Eram quatro da manhã quando acordei sobressaltada com a tempestade que decorria lá fora. Levantei-me silenciosamente para ir buscar um copo de água, tentando não acordar Mariana que dormia profundamente. O temporal agravava-se e para lá da janela da cozinha a rua mostrava-se negra, sendo possível ver apenas uma casa mal iluminada que piscava uma pequena luz vermelha.

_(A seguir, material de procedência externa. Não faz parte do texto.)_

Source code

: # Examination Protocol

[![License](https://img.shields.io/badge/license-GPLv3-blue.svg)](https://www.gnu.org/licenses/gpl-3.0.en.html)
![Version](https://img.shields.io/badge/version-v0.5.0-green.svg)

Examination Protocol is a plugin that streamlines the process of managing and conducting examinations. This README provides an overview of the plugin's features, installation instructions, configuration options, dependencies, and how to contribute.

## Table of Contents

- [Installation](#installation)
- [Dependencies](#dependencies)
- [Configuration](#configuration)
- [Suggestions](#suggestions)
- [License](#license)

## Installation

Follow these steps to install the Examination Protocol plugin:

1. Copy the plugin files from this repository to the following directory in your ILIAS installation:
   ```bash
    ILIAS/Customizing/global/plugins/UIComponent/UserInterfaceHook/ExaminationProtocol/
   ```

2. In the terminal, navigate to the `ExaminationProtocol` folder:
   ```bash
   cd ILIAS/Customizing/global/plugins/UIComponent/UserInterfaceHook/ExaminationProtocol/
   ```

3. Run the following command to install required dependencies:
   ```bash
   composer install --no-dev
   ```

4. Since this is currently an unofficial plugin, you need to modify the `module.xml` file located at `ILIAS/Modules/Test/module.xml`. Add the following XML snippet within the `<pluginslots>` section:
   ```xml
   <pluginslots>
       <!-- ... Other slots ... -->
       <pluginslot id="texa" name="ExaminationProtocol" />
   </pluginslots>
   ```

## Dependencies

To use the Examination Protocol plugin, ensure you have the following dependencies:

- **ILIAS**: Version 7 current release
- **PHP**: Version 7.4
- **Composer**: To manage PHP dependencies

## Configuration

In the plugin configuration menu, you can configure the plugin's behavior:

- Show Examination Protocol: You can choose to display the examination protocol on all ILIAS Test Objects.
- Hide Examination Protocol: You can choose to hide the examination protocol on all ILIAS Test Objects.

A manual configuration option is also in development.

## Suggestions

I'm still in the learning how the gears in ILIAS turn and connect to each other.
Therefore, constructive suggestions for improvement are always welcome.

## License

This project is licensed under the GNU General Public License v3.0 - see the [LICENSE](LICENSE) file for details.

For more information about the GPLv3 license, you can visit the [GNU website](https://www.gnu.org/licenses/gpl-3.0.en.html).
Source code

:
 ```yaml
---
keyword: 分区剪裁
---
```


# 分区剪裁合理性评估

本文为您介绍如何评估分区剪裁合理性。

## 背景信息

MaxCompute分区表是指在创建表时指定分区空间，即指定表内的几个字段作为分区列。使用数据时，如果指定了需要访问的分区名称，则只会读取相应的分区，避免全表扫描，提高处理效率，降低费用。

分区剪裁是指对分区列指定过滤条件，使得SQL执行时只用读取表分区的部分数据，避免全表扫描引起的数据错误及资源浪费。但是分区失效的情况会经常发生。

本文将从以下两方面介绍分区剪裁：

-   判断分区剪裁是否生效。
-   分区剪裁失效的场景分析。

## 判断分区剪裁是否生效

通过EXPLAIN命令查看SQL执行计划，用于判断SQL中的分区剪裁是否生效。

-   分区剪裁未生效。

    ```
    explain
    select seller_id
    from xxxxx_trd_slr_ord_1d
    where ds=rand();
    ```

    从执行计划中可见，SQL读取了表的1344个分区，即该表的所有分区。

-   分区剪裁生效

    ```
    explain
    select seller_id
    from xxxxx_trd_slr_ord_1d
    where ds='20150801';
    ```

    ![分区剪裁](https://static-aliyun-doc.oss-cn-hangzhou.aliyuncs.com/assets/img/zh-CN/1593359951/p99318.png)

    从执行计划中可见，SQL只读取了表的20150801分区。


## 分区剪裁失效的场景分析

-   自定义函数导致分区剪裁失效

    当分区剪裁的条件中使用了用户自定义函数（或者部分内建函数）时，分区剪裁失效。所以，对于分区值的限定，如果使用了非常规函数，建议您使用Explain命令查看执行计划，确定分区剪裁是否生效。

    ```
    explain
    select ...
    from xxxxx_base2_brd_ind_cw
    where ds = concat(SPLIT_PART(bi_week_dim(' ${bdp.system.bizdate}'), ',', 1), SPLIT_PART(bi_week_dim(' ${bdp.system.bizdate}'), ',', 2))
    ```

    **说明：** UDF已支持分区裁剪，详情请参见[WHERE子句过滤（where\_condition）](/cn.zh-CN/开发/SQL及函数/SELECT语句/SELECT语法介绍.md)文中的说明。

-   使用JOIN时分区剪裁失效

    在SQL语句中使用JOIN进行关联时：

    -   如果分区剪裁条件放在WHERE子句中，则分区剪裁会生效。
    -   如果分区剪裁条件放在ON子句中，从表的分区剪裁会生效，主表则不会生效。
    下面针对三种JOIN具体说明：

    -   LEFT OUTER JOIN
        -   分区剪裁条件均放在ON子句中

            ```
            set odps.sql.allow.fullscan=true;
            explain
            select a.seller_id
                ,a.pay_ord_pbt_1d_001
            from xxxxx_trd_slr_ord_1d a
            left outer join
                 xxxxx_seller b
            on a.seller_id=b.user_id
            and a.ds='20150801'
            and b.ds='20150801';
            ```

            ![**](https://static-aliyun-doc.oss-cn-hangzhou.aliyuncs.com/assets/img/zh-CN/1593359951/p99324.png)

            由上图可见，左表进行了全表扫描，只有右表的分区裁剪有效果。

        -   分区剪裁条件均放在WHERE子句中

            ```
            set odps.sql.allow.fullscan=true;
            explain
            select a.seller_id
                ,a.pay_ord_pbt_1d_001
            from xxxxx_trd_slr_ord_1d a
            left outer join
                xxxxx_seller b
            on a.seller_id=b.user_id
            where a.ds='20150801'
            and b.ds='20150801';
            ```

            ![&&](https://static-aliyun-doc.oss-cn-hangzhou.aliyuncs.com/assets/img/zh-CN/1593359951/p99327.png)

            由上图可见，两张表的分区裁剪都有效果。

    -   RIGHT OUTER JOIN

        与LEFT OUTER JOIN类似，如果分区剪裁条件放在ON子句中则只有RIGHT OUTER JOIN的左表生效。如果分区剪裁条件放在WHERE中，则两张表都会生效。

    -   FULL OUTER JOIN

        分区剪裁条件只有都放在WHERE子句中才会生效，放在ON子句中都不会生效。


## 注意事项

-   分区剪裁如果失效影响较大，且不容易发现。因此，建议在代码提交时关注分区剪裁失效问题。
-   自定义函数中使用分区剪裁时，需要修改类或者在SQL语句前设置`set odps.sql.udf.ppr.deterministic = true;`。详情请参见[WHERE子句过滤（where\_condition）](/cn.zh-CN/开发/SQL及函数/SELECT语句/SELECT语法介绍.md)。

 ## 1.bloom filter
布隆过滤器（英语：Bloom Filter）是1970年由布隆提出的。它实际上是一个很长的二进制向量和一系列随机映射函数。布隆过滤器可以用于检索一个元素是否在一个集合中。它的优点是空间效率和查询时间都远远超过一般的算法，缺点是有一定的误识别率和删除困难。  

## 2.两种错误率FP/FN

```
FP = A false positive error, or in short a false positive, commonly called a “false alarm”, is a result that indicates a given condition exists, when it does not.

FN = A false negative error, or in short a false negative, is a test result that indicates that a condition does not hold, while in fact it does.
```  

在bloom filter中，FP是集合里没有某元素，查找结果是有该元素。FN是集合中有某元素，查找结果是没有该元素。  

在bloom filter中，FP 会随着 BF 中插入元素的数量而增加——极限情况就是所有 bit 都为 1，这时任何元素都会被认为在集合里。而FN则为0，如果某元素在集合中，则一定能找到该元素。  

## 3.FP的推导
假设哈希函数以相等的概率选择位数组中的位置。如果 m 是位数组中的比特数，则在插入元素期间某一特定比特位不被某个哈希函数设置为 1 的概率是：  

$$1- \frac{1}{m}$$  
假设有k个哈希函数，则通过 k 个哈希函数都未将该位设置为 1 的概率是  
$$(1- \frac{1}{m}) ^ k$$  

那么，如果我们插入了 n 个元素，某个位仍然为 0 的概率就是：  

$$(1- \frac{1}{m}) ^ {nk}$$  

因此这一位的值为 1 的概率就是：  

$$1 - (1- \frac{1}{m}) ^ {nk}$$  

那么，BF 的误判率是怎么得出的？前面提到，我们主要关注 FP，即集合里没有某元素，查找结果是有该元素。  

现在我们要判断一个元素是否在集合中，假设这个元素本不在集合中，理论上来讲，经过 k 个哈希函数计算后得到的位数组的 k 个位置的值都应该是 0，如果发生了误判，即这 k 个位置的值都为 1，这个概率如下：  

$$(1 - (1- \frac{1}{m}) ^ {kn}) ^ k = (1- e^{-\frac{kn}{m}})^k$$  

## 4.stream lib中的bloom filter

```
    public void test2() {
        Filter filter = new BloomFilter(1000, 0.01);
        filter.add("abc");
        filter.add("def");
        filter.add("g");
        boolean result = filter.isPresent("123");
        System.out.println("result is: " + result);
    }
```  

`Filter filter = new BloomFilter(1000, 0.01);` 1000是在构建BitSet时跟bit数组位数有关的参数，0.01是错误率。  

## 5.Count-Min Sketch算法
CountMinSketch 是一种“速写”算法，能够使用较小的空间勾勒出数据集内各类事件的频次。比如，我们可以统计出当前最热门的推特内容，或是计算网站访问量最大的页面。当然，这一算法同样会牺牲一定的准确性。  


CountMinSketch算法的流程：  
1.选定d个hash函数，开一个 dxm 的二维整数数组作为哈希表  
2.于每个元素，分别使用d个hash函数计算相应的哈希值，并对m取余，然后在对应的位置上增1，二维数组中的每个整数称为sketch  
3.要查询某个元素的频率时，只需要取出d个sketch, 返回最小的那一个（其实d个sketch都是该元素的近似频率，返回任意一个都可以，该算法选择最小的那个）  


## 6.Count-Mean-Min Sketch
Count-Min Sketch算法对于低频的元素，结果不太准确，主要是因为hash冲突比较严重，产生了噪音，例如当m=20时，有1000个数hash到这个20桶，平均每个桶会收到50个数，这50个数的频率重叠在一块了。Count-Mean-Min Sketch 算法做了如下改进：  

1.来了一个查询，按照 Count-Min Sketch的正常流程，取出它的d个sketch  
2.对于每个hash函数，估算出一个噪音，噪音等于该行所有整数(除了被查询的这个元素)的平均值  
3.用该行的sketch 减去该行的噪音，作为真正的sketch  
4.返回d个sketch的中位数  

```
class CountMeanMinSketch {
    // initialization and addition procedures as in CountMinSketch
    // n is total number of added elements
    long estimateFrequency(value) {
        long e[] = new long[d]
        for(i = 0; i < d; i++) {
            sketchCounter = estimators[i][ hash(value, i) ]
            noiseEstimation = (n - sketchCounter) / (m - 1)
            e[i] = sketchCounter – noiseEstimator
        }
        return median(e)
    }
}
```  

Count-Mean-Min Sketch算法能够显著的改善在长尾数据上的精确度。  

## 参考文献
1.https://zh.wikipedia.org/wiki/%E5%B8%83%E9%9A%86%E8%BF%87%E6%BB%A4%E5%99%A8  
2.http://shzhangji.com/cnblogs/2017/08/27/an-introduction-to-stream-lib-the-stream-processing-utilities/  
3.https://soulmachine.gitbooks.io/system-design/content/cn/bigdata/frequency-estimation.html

Era certo de que não conseguiria voltar a adormecer tão depressa. Acendi a luz do exaustor e enchi o copo com água. Do canto do olho continuava a ver a luz vermelha, persistente e cada vez mais forte. Ou talvez fosse apenas impressão minha, induzida pelo sono.
Não, estava certa de que não era só o sono, e que aquela luz vermelha ameaçaria cegar-me se olhasse bem para ela. E, assim que o pensei, sem aviso, de rompante, os meus ouvidos estalaram com um som ensurdecedor e tudo o que via era penumbra.
Pensei ter sido atingida por uma bomba, tamanho o estrondo que senti. Fiquei completamente desorientada. O meu primeiro instinto foi chamar por Mariana, mas, para minha surpresa, não obtive resposta alguma. Talvez ainda estivesse a dormir. Uma parte da minha mente tentava convencer-se de que era só isso. Ela ainda estava a dormir.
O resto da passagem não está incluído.